What are “Performance Modes?” We call them Skill, Rule and Knowledge Based performance. These apply to the mode of operation we are in every moment of the day, depending on the situations we find ourselves in.
- Skill-based – stored patterns of pre-programmed instructions
- Rule-based – familiar problems are addressed by application of stored rules
- Knowledge-based – novel situations in which actions must be planned, using conscious analytic processes and stored knowledge
James Reason classified errors based on Rasmussen’s 3 levels of performance:
- Skill-based errors – slips and lapses – when the action made is not what was intended
- Rule-based mistakes – actions that match intentions but do not achieve their intended outcome due to incorrect application of a rule or inadequacy of the plan.
- Knowledge-based mistakes – actions which are intended but do not achieve the intended outcome due to knowledge deficits.

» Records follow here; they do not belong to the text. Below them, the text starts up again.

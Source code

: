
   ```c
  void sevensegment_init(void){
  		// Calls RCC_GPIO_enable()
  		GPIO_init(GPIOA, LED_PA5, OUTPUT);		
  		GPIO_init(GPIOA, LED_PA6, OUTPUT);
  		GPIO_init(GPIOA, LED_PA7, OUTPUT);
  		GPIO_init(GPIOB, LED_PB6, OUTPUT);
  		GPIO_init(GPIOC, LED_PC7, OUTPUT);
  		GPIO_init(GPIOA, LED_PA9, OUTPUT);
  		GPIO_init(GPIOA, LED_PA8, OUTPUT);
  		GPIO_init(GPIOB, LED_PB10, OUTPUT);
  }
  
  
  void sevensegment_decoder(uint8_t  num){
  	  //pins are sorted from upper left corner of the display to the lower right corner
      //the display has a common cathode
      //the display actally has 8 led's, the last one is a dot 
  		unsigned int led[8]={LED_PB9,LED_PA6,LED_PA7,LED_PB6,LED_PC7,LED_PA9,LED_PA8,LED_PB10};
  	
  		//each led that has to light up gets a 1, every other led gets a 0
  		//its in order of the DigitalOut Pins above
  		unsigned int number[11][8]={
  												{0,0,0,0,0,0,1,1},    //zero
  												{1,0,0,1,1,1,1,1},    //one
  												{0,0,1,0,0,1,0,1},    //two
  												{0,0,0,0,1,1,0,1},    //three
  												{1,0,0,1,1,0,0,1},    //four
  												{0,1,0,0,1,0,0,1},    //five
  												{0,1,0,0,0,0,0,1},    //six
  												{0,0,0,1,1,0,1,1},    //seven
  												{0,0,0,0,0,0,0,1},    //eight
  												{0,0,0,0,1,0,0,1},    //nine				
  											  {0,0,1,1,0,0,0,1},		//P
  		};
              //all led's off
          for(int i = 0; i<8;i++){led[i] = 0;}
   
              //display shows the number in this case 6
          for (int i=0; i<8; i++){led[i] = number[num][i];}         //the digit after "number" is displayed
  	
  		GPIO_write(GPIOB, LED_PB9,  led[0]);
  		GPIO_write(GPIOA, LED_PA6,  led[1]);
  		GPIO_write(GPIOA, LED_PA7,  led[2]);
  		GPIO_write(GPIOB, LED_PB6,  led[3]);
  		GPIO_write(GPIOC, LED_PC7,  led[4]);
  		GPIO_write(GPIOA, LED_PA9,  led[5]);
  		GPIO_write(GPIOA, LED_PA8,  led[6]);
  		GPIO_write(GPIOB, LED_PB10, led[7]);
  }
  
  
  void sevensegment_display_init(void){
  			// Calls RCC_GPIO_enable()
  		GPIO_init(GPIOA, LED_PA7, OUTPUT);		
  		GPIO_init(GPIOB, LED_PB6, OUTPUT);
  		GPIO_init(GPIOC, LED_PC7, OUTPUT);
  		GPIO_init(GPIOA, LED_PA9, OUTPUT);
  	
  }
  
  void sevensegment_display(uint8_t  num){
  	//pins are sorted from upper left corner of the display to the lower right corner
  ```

Error precursor effect on Performance Modes:
Some error precursors are particularly powerful, depending on the performance mode of the individual performing the action. For instance;
Skill-based performance– strongly influenced by distractions, simultaneous tasks, and fatigue
Rule-based performance – strongly influenced by mindset confusing displays, and confusing procedures
Knowledge-based performance – strongly influenced by assumptions, first-time performance of the task, time pressure, lack of knowledge, and inexperience
My thoughts: when someone is performing a procedure they can be in at least three modes at the same time… the mode for the environmental situation (Have I been here before?), the mode for the task they are performing (Have I done this before?) and their general familiarity for performing procedures (Is this my first time?). This is where I believe a lot of investigations that cite performance modes as a cause or contributor to a failure really aren’t helping. I think the best use of knowing which performance mode the worker was in when an error happened is for creating a corrective action better aligned with the actual problem – i.e. a rule-based error should get a rule-based fix. We often start out in skill-based mode and the error happens when something changes and we did not recognize it and fail because of having the wrong mental model (knowledge based mode – you don’t know what you don’t know – fast switch from skill to knowledge). Addressing why the mode changed is an excellent way to develop a solution to prevent that shift in the future.
My bottom line on this is regarding teaching human performance fundamentals to workers. I have not seen worker “aha moments” that will prevent future failure, because we’ve taught them about performance modes in training. I think they should be used as an investigative tool for practitioners and not entirely necessary for workers to bother learning in any detail.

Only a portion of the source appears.